The issue came to a head in October when the Minnesota Republican Party submitted a ballot listing only the name of President Donald Trump.
The law has since been challenged on behalf of Lake Elmo voter James Martin and Roque “Rocky” De La Fuente, a Minnesota businessman who wants to challenge Trump for the Republican Party nomination.
Court briefs filed by Simon, a Democrat, and the DFL Party paint state political parties as private entities that should be able to pick who appears on their presidential primary ballots. They cite the First and 14th Amendment principles of freedom of association.
Erick Kaardal, an attorney representing Martin and De La Fuente, has countered that the law governing how parties construct their taxpayer-funded primary ballots violates a Minnesota constitutional provision banning the Legislature “from granting any special or exclusive privilege to private corporations, associations or individuals.”
The Minnesota Supreme Court will hear oral arguments in the case on Jan. 9. Simon sought unsuccessfully to move up the hearing last month, arguing that unless the question over ballot access is settled “within the first few days of January,” election administrators may not have enough time to print and distribute ballots for the start of early voting on Jan. 17.
The March 3 Super Tuesday primary is Minnesota’s first presidential nomination primary since 1992. For the past six presidential nomination cycles, the state’s major parties pledged their delegates to their respective national conventions based on straw polls held at local caucuses.
Martin and De La Fuente filed their petition on Dec. 13 after the state Republican Party informed Simon’s office that only Trump would be included on the GOP primary ballot.
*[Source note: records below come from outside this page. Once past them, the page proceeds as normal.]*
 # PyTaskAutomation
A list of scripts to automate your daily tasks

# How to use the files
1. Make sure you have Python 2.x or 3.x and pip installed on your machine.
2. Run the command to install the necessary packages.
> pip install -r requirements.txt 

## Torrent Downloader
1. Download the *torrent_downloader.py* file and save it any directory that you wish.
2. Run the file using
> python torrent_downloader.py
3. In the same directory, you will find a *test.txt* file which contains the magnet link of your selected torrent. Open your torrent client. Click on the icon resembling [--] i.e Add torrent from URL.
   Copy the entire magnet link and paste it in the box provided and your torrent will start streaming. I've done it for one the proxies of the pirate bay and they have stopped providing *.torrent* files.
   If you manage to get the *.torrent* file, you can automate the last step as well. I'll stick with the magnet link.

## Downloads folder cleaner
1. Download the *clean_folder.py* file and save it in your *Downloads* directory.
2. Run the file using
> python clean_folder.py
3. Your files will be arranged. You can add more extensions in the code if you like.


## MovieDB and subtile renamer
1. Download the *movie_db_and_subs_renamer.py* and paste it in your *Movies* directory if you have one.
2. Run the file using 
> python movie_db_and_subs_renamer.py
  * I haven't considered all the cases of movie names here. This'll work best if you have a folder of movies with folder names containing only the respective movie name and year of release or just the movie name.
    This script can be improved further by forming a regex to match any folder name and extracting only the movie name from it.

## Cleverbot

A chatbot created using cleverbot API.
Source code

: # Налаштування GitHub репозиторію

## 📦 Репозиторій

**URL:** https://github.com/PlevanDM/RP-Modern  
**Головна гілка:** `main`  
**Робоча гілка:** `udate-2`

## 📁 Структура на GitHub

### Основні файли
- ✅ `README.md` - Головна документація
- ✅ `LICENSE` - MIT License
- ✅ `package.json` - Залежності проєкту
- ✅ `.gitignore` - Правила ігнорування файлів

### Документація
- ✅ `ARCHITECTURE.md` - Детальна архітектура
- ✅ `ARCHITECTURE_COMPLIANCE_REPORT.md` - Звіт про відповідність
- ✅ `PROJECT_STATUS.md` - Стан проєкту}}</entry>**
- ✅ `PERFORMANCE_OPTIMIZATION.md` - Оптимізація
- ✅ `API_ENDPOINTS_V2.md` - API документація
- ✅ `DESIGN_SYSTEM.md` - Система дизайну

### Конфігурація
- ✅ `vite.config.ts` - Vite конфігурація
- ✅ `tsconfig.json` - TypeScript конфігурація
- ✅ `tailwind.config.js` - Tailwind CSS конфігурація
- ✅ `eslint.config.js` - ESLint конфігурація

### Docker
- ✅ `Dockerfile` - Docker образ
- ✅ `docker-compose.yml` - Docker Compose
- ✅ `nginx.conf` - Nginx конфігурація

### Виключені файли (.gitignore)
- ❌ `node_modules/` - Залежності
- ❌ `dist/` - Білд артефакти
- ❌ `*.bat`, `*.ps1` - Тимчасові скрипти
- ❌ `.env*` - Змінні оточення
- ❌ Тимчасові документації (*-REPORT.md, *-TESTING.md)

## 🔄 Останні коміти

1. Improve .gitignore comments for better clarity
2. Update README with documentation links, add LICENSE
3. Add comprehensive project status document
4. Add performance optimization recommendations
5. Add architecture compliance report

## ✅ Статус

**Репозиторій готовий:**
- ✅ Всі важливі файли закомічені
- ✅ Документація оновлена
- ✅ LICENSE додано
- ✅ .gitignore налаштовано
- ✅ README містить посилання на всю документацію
Republican Party officials later allowed for a write-in option.
The DFL Party, meanwhile, told Simon’s office that it will have 15 candidates and an option to select “Uncommitted” on its primary ballot.
David Maeda, director of elections for Simon’s office, said the possible disruption to the primary from the pending legal challenge could cost “many thousands of dollars.”
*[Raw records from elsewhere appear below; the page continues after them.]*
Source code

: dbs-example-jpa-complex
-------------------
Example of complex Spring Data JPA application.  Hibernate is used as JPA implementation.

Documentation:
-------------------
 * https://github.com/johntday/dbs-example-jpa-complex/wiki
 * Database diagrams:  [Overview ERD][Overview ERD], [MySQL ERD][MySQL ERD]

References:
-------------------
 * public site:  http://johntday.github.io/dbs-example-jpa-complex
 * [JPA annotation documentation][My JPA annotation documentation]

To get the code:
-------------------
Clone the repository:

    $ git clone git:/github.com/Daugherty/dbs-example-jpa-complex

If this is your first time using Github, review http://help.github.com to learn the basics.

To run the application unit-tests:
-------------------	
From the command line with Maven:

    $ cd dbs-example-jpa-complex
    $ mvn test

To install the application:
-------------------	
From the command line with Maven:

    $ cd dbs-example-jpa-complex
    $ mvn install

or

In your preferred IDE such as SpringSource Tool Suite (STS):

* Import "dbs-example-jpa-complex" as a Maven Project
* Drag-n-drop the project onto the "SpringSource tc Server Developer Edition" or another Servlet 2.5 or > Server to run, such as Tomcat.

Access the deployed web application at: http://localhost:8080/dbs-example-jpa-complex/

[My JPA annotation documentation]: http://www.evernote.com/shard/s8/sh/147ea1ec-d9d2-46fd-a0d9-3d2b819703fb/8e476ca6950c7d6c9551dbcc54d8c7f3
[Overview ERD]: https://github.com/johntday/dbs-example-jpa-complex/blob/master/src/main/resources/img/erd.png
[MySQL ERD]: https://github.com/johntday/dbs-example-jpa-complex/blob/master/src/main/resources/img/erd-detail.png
If a new statewide Republican primary ballot is ordered, he wrote, automated voting systems that count ballots and help voters with disabilities “will require extensive reprogramming and testing” before voting can commence.
Maeda wrote that election officials also will not likely be able to prepare new absentee ballots by Jan. 17, affecting thousands of Minnesotans serving in the military or otherwise trying to cast votes abroad. The 46-day window is already a challenge, Maeda wrote: In 2018, more than 12% of the 6,076 absentee ballots cast from abroad were rejected because they did not arrive by Election Day.